Most of the ramifications of Joe Lieberman's extraordinary defeat will require some time to discern, but one thing is already painfully clear. With his behavior Tuesday night, Lieberman has turned himself into the most vivid symbol of the insular, arrogant, corrupt and power-desperate Washington establishment, the sheer cravenness and corruption of which are what catalyzed the campaign against him in the first place.
Those who compose that entrenched Beltway power establishment -- the endlessly reelected political officials, the hordes of consultants and lobbyists who feed off and control them, and the pampered, self-loving "journalists" who enable it all -- are characterized by a single-minded quest to perpetuate their own power, flavored by a thinly masked contempt for the masses on whose behalf this system ostensibly plods along.

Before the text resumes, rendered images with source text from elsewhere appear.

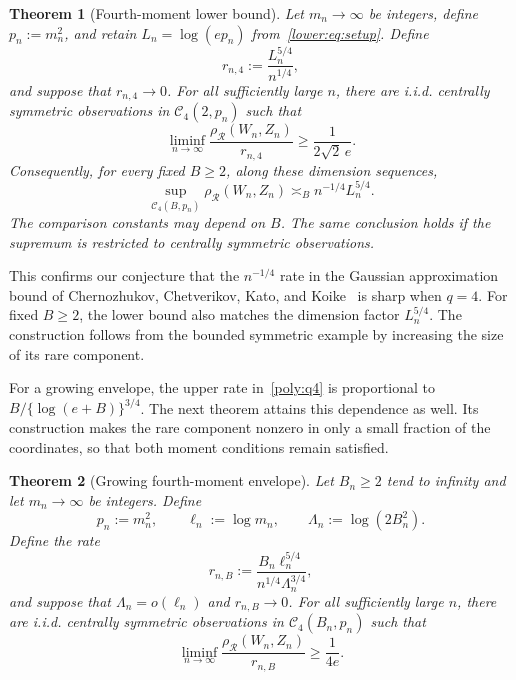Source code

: \documentclass[11pt,letterpaper]{article}
\newtheorem{theorem}{Theorem}
\theoremstyle{remark}
\newcommand{\rh}{\rho_{\mathcal R}}
\begin{document}
\begin{theorem}[Fourth-moment lower bound]\label{opt:q4-lower}
Let \(m_n\to\infty\) be integers, {define} \(p_n:=m_n^2\), and
retain \(L_n=\log(ep_n)\) from~\eqref{lower:eq:setup}. Define
\[
 r_{n,4}:=\frac{L_n^{5/4}}{n^{1/4}},
\]
and suppose that \(r_{n,4}\to0\).
For all sufficiently large \(n\), there are i.i.d. centrally
symmetric observations in \(\mathcal C_4(2,p_n)\) such that
\begin{equation}
 \liminf_{n\to\infty}
 \frac{\rh(W_n,Z_n)}{r_{n,4}}\ge\frac1{2\sqrt2\,e}.
 \label{opt:eq:q4-lower}
\end{equation}
Consequently, for every fixed \(B\ge2\), along these dimension sequences,
\begin{equation}
 \sup_{\mathcal C_4(B,p_n)}\rh(W_n,Z_n)
 \asymp_B n^{-1/4}L_n^{5/4}.
 \label{lower:q4-fixed}
\end{equation}
The comparison constants may depend on \(B\). The same conclusion holds
if the supremum is restricted to centrally symmetric observations.
\end{theorem}

This confirms our conjecture that the \(n^{-1/4}\) rate in the Gaussian
approximation bound of Chernozhukov, Chetverikov, Kato, and
Koike~\cite[Theorem~2.5]{CCKK2022} is sharp when \(q=4\).
For fixed \(B\ge2\), the lower bound also matches the dimension factor
\(L_n^{5/4}\). The construction follows from the bounded symmetric
example by increasing the size of its rare component.

For a growing envelope, the upper rate in~\eqref{poly:q4} is
proportional to \(B/\{\log(e+B)\}^{3/4}\).
The next theorem attains this dependence as well. Its construction
makes the rare component nonzero in only a small fraction of the
coordinates, so that both moment conditions remain satisfied.

\begin{theorem}[Growing fourth-moment envelope]\label{opt:q4-growing}
Let \(B_n\ge2\) tend to infinity and let \(m_n\to\infty\) be integers.
{Define}
\[
 p_n:=m_n^2,\qquad \ell_n:=\log m_n,\qquad
 \Lambda_n:=\log(2B_n^2).
\]
Define the rate
\[
 r_{n,B}:=\frac{B_n\ell_n^{5/4}}{n^{1/4}\Lambda_n^{3/4}},
\]
and suppose that \(\Lambda_n=o(\ell_n)\) and \(r_{n,B}\to0\).
For all sufficiently large \(n\), there are i.i.d. centrally
symmetric observations in \(\mathcal C_4(B_n,p_n)\) such that
\begin{equation}
 \liminf_{n\to\infty}
 \frac{\rh(W_n,Z_n)}{r_{n,B}}\ge\frac1{4e}.
 \label{opt:eq:q4-growing}
\end{equation}
\end{theorem}
\end{document}
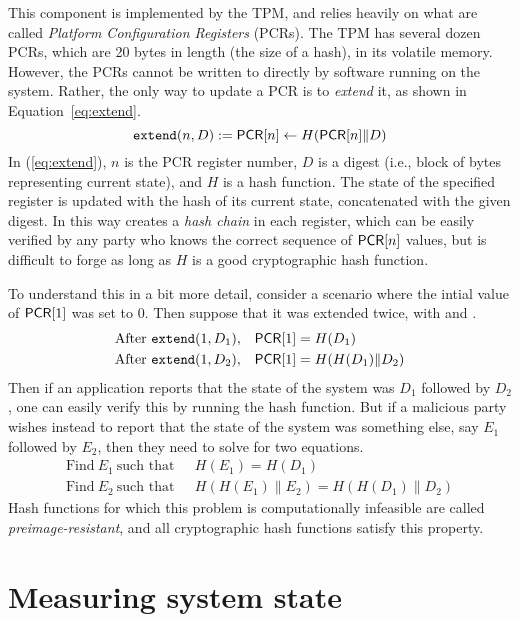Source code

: \documentclass[11pt,twoside]{scrartcl}
\begin{document}
This component is implemented by the TPM, and relies heavily on what are called \emph{Platform Configuration Registers} (PCRs). The TPM has several dozen PCRs, which are 20 bytes in length (the size of a hash), in its volatile memory. However, the PCRs cannot be written to directly by software running on the system. Rather, the only way to update a PCR is to \emph{extend} it, as shown in Equation~\ref{eq:extend}.
\begin{equation}
\label{eq:extend}
\extend{n}{D} \eqdef \pcr[n] \gets H(\pcr[n] \| D)
\end{equation}
In (\ref{eq:extend}), $n$ is the PCR register number, $D$ is a digest (i.e., block of bytes representing current state), and $H$ is a hash function. The state of the specified register is updated with the hash of its current state, concatenated with the given digest. In this way \extend{\cdot} creates a \emph{hash chain} in each register, which can be easily verified by any party who knows the correct sequence of $\mathsf{PCR}[n]$ values, but is difficult to forge as long as $H$ is a good cryptographic hash function.

To understand this in a bit more detail, consider a scenario where the intial value of $\mathsf{PCR}[1]$ was set to 0. Then suppose that it was extended twice, with  and .
\begin{align*}
\text{After}~\texttt{\upshape extend}(1,D_1),\ \ \  & \mathsf{PCR}[1] = H(D_1) \\
\text{After}~\texttt{\upshape extend}(1,D_2),\ \ \  & \mathsf{PCR}[1] = H(H(D_1) \| D_2)
\end{align*}
Then if an application reports that the state of the system was $D_1$ followed by $D_2$, one can easily verify this by running the hash function. But if a malicious party wishes instead to report that the state of the system was something else, say $E_1$ followed by $E_2$, then they need to solve for two equations.
\begin{align*}
\text{Find}~E_1~\text{such that}\ \ \  & H(E_1) = H(D_1) \\
\text{Find}~E_2~\text{such that}\ \ \  & H(H(E_1) \| E_2) = H(H(D_1) \| D_2)
\end{align*}
Hash functions for which this problem is computationally infeasible are called \emph{preimage-resistant}, and all cryptographic hash functions satisfy this property.

\section{Measuring system state}
\end{document}
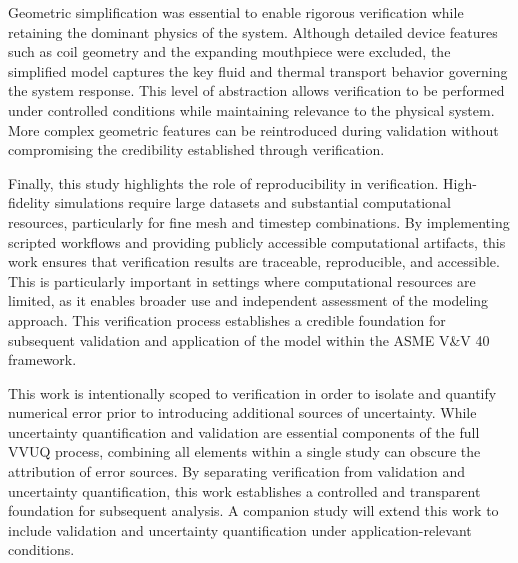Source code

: Geometric simplification was essential to enable rigorous verification while retaining the dominant physics of the system. Although detailed device features such as coil geometry and the expanding mouthpiece were excluded, the simplified model captures the key fluid and thermal transport behavior governing the system response. This level of abstraction allows verification to be performed under controlled conditions while maintaining relevance to the physical system. More complex geometric features can be reintroduced during validation without compromising the credibility established through verification.

Finally, this study highlights the role of reproducibility in verification. High-fidelity simulations require large datasets and substantial computational resources, particularly for fine mesh and timestep combinations. By implementing scripted workflows and providing publicly accessible computational artifacts, this work ensures that verification results are traceable, reproducible, and accessible. This is particularly important in settings where computational resources are limited, as it enables broader use and independent assessment of the modeling approach. This verification process establishes a credible foundation for subsequent validation and application of the model within the ASME V\&V 40 framework. 

This work is intentionally scoped to verification in order to isolate and quantify numerical error prior to introducing additional sources of uncertainty. While uncertainty quantification and validation are essential components of the full VVUQ process, combining all elements within a single study can obscure the attribution of error sources. By separating verification from validation and uncertainty quantification, this work establishes a controlled and transparent foundation for subsequent analysis. A companion study will extend this work to include validation and uncertainty quantification under application-relevant conditions.


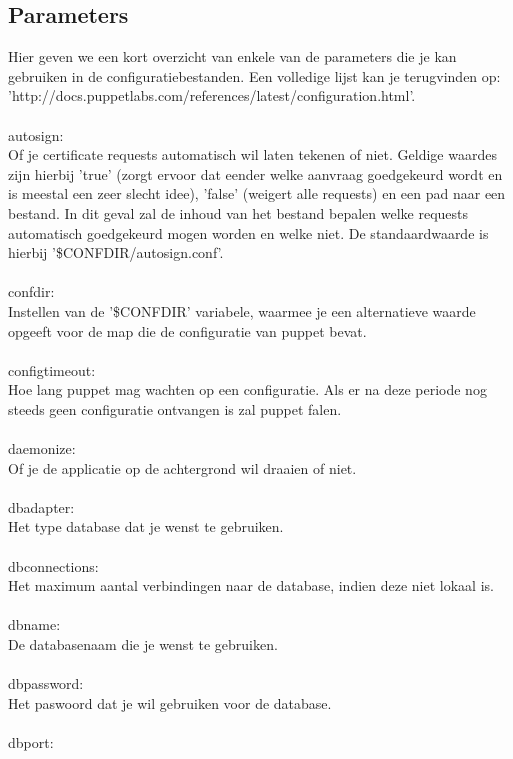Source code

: \subsection{Parameters}
Hier geven we een kort overzicht van enkele van de parameters die je kan gebruiken in de configuratiebestanden. Een volledige lijst kan je terugvinden op: 'http://docs.puppetlabs.com/references/latest/configuration.html'.\\\\
%
autosign:\\
Of je certificate requests automatisch wil laten tekenen of niet. Geldige waardes zijn hierbij 'true' (zorgt ervoor dat eender welke aanvraag goedgekeurd wordt en is meestal een zeer slecht idee), 'false' (weigert alle requests) en een pad naar een bestand. In dit geval zal de inhoud van het bestand bepalen welke requests automatisch goedgekeurd mogen worden en welke niet. De standaardwaarde is hierbij '\$CONFDIR/autosign.conf'.\\\\
%
confdir:\\
Instellen van de '\$CONFDIR' variabele, waarmee je een alternatieve waarde opgeeft voor de map die de configuratie van puppet bevat.\\\\
%
configtimeout:\\
Hoe lang puppet mag wachten op een configuratie. Als er na deze periode nog steeds geen configuratie ontvangen is zal puppet falen.\\\\
%
daemonize:\\
Of je de applicatie op de achtergrond wil draaien of niet.\\\\
%
dbadapter:\\
Het type database dat je wenst te gebruiken.\\\\
%
dbconnections:\\
Het maximum aantal verbindingen naar de database, indien deze niet lokaal is.\\\\
%
dbname:\\
De databasenaam die je wenst te gebruiken.\\\\
%
dbpassword:\\
Het paswoord dat je wil gebruiken voor de database.\\\\
%
dbport:\\
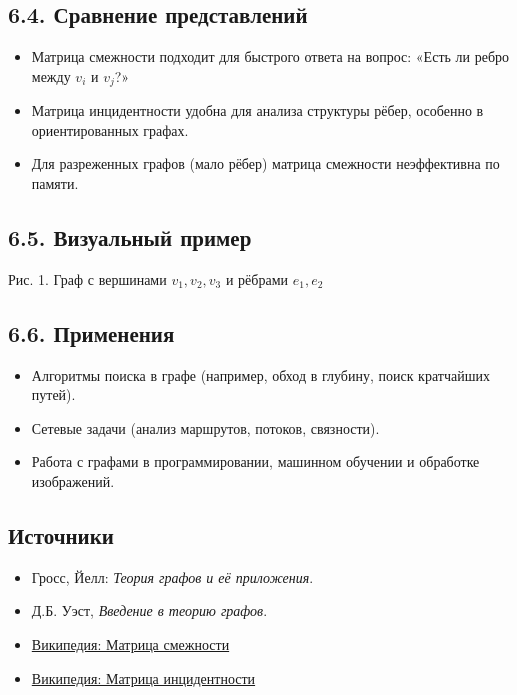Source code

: \documentclass{article}
\begin{document}
\subsection*{6.4. Сравнение представлений}

\begin{itemize}[leftmargin=*]
  \item Матрица смежности подходит для быстрого ответа на вопрос: «Есть ли ребро между $v_i$ и $v_j$?»
  \item Матрица инцидентности удобна для анализа структуры рёбер, особенно в ориентированных графах.
  \item Для разреженных графов (мало рёбер) матрица смежности неэффективна по памяти.
\end{itemize}

\subsection*{6.5. Визуальный пример}

\begin{center}

\vspace{0.5em}
\small Рис. 1. Граф с вершинами $v_1, v_2, v_3$ и рёбрами $e_1, e_2$
\end{center}

\subsection*{6.6. Применения}

\begin{itemize}[leftmargin=*]
  \item Алгоритмы поиска в графе (например, обход в глубину, поиск кратчайших путей).
  \item Сетевые задачи (анализ маршрутов, потоков, связности).
  \item Работа с графами в программировании, машинном обучении и обработке изображений.
\end{itemize}

\subsection*{Источники}

\begin{itemize}
  \item Гросс, Йелл: \emph{Теория графов и её приложения}.
  \item Д.Б. Уэст, \emph{Введение в теорию графов}.
  \item \href{https://ru.wikipedia.org/wiki/Матрица_смежности}{Википедия: Матрица смежности}
  \item \href{https://ru.wikipedia.org/wiki/Матрица_инцидентности}{Википедия: Матрица инцидентности}
\end{itemize}
\end{document}
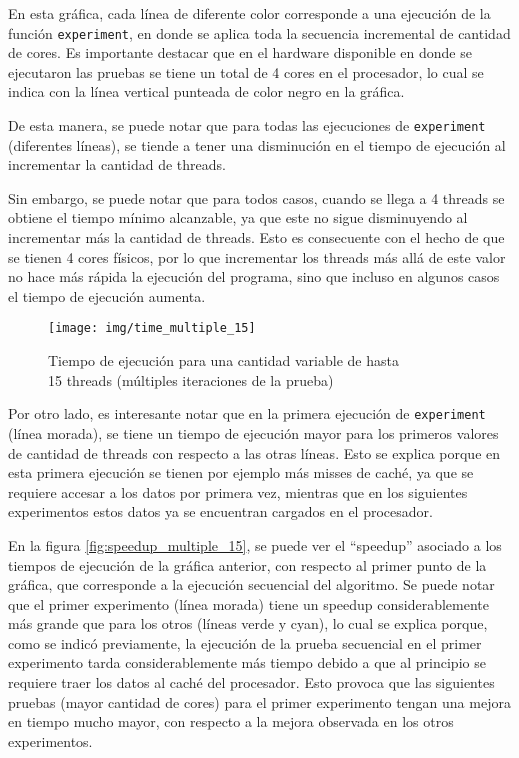 \documentclass {article}
\begin{document}
En esta gráfica, cada línea de diferente color corresponde a una ejecución de la función
\texttt{experiment}, en donde se aplica toda la secuencia incremental de cantidad de cores. Es
importante destacar que en el hardware disponible en donde se ejecutaron las pruebas se tiene un
total de 4 cores en el procesador, lo cual se indica con la línea vertical punteada de color negro
en la gráfica. 

De esta manera, se puede notar que para todas las ejecuciones de \texttt{experiment} (diferentes
líneas), se tiende a tener una disminución en el tiempo de ejecución al incrementar la cantidad de
threads. 

Sin embargo, se puede notar que para todos casos, cuando se llega a 4 threads se obtiene el tiempo
mínimo alcanzable, ya que este no sigue disminuyendo al incrementar más la cantidad de threads. Esto
es consecuente con el hecho de que se tienen 4 cores físicos, por lo que incrementar los threads más
allá de este valor no hace más rápida la ejecución del programa, sino que incluso en algunos casos
el tiempo de ejecución aumenta.

\begin{figure}[H]
  \centering
  \texttt{[image: img/time\_multiple\_15]}
  \caption{\label{fig:time_multiple_15}Tiempo de ejecución para una cantidad variable de hasta \\15 threads (múltiples
    iteraciones de la prueba)}
\end{figure}

Por otro lado, es interesante notar que en la primera ejecución de \texttt{experiment} (línea
morada), se tiene un tiempo de ejecución mayor para los primeros valores de cantidad de threads con
respecto a las otras líneas. Esto se explica porque en esta primera ejecución se tienen por ejemplo
más misses de caché, ya que se requiere accesar a los datos por primera vez, mientras que en los
siguientes experimentos estos datos ya se encuentran cargados en el procesador.

En la figura \ref{fig:speedup_multiple_15}, se puede ver el ``speedup'' asociado a los tiempos de
ejecución de la gráfica anterior, con respecto al primer punto de la gráfica, que corresponde a la
ejecución secuencial del algoritmo. Se puede notar que el primer experimento (línea morada) tiene un
speedup considerablemente más grande que para los otros (líneas verde y cyan), lo cual se explica
porque, como se indicó previamente, la ejecución de la prueba secuencial en el primer experimento
tarda considerablemente más tiempo debido a que al principio se requiere traer los datos al caché
del procesador. Esto provoca que las siguientes pruebas (mayor cantidad de cores) para el primer
experimento tengan una mejora en tiempo mucho mayor, con respecto a la mejora observada en los otros
experimentos.
\end{document}
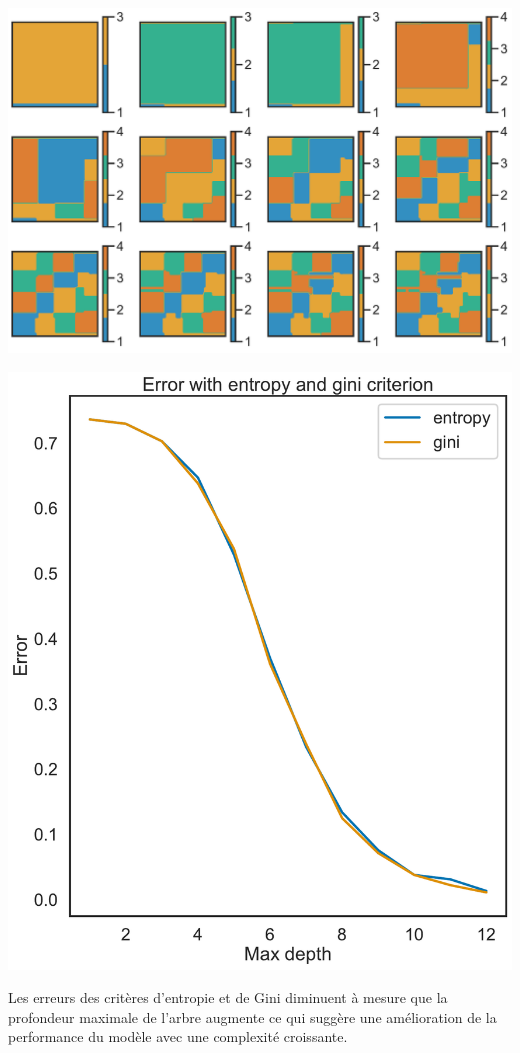 \documentclass[
  letterpaper,
  DIV=11,
  numbers=noendperiod]{scrartcl}
\begin{document}
\includegraphics{TP_files/figure-pdf/cell-5-output-2.pdf}

\includegraphics{TP_files/figure-pdf/cell-5-output-3.pdf}

Les erreurs des critères d'entropie et de Gini diminuent à mesure que la
profondeur maximale de l'arbre augmente ce qui suggère une amélioration
de la performance du modèle avec une complexité croissante.
\end{document}
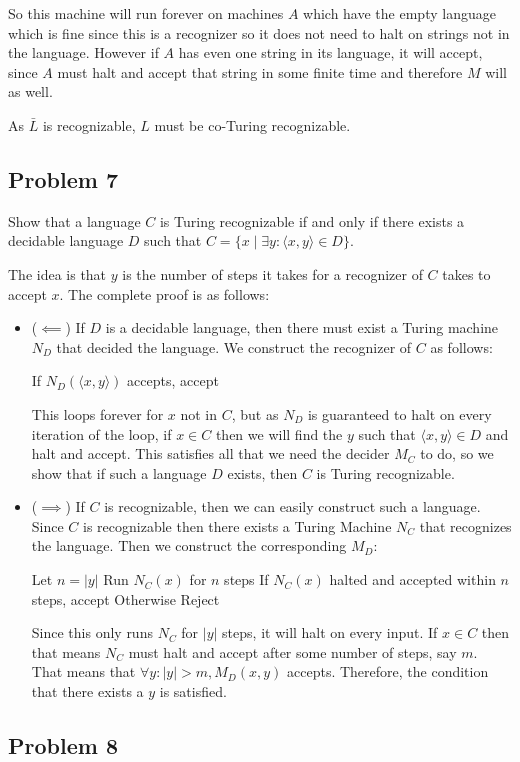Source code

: \documentclass[english]{article}
\begin{document}
So this machine will run forever on machines $A$ which have the empty language
which is fine since this is a recognizer so it does not need to halt on 
strings not in the language. However if $A$ has even one string in its
language, it will accept, since $A$ must halt and accept that string in some
finite time and therefore $M$ will as well.

As $\bar{L}$ is recognizable, $L$ must be co-Turing recognizable. 

\subsection*{Problem 7}
Show that a language $C$ is Turing recognizable if and only if there exists a 
decidable language $D$ such that
$C = \{ x \mid \exists y : \langle x, y \rangle \in D\}$.

The idea is that $y$ is the number of steps it takes for a recognizer of $C$
takes to accept $x$. The complete proof is as follows:
\begin{itemize}
\item ($ \impliedby $) If $D$ is a decidable language, then there must exist
	a Turing machine $N_D$ that decided the language. We construct the
	recognizer of $C$ as follows:
\begin{algorithmic}
		\State If $N_D(\langle x, y \rangle)$ accepts, accept 
	\EndFor 
\EndFunction
\end{algorithmic}

This loops forever for $x$ not in $C$, but as $N_D$ is guaranteed to halt
on every iteration of the loop, if $x \in C$ then we will find the $y$
such that $\langle x,y \rangle \in D$ and halt and accept. This satisfies
all that we need the decider $M_C$ to do, so we show that if such a
language $D$ exists, then $C$ is Turing recognizable.

\item ($ \implies $) If $C$ is recognizable, then we can easily construct
	such a language. Since $C$ is recognizable then there exists a
	Turing Machine $N_C$ that recognizes the language. Then we construct
	the corresponding $M_D$:
\begin{algorithmic}
	\State Let $n = |y|$
	\State Run $N_C(x)$ for $n$ steps
	\State If $N_C(x)$ halted and accepted within $n$ steps, accept
	\State Otherwise Reject
\EndFunction
\end{algorithmic}

Since this only runs $N_C$ for $|y|$ steps, it will halt on every input. If
$x \in C$ then that means $N_C$ must halt and accept after some number of 
steps, say $m$. That means that $\forall y : |y| > m, M_D(x,y)$ accepts. 
Therefore, the condition that there exists a $y$ is satisfied.
\end{itemize}

\subsection*{Problem 8}
\end{document}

Lieberman's conduct last night was a perfect textbook for all of those afflictions.
Like the establishment mavens who rushed to defend him, Lieberman exposed himself as a man driven by a single, overarching motivation -- a desperate desire to cling to his source of power, his Senate seat, not because of any political ideals he wants to pursue but solely because of the personal satisfaction, attention and benefits it provides him. Embodying one of the defining attributes of the permanent Beltway class, Lieberman plainly craves -- has become addicted to -- the petty trappings of his role in the grand Beltway court. The only cause that seems to stir Joe Lieberman to anger, aggression and confrontation is the glorious struggle for Joe Lieberman to cling to his Senate seat.
The man whose (largely Republican) media supporters glorified him as one of the few "men of principle" left in Washington has revealed himself to be bereft of all principles save one -- the "principle" that Joe Lieberman's Senate seat belongs to him personally and that no mere voters, those silly, unenlightened masses, have the right to take that away from him. In the face of this rare testament to true democracy -- the decisive rejection of Lieberman by Connecticut voters in defiance of virtually the entire national political establishment -- Lieberman had nothing but scorn, contempt and defiance for their decision.
He thus intoned: "I am disappointed not just because I lost, but because the old politics of partisan polarization won today. For the sake of our state, our country and my party, I cannot and will not let that result stand." This man of principle "will not let that result stand" -- "that result" being the considered decision of the voters whom he has claimed to represent for the last 18 years.
A more selfish and craven act is difficult to imagine. Lieberman single-handedly will impose endless grief and conflict on his Democratic colleagues who loyally rallied to support him. He will drain attention and resources away from his party's already difficult struggle to restore balance and oversight to our federal government, and to end one-party rule in November. He will sow still more intense divisions and raging hostilities among those who oppose the Bush administration. And he will subject his state to three more months of electoral warfare while he forces it to have what is sure to be an increasingly bitter and nasty election -- an election that it just had.
And this "man of principle," this elevated gentleman who is too pure and righteous for Washington, will do all of that for one reason and one reason only -- because he is too weak and selfish to give up his Senate seat and accept the decision of Connecticut voters that they want a different senator representing their interests in Washington. The fallout from the well-deserved and desperately needed blow dealt to the national political establishment will be unclear for some time to come, but one thing that is not unclear is Joe Lieberman's character. He has revealed it for all it to see.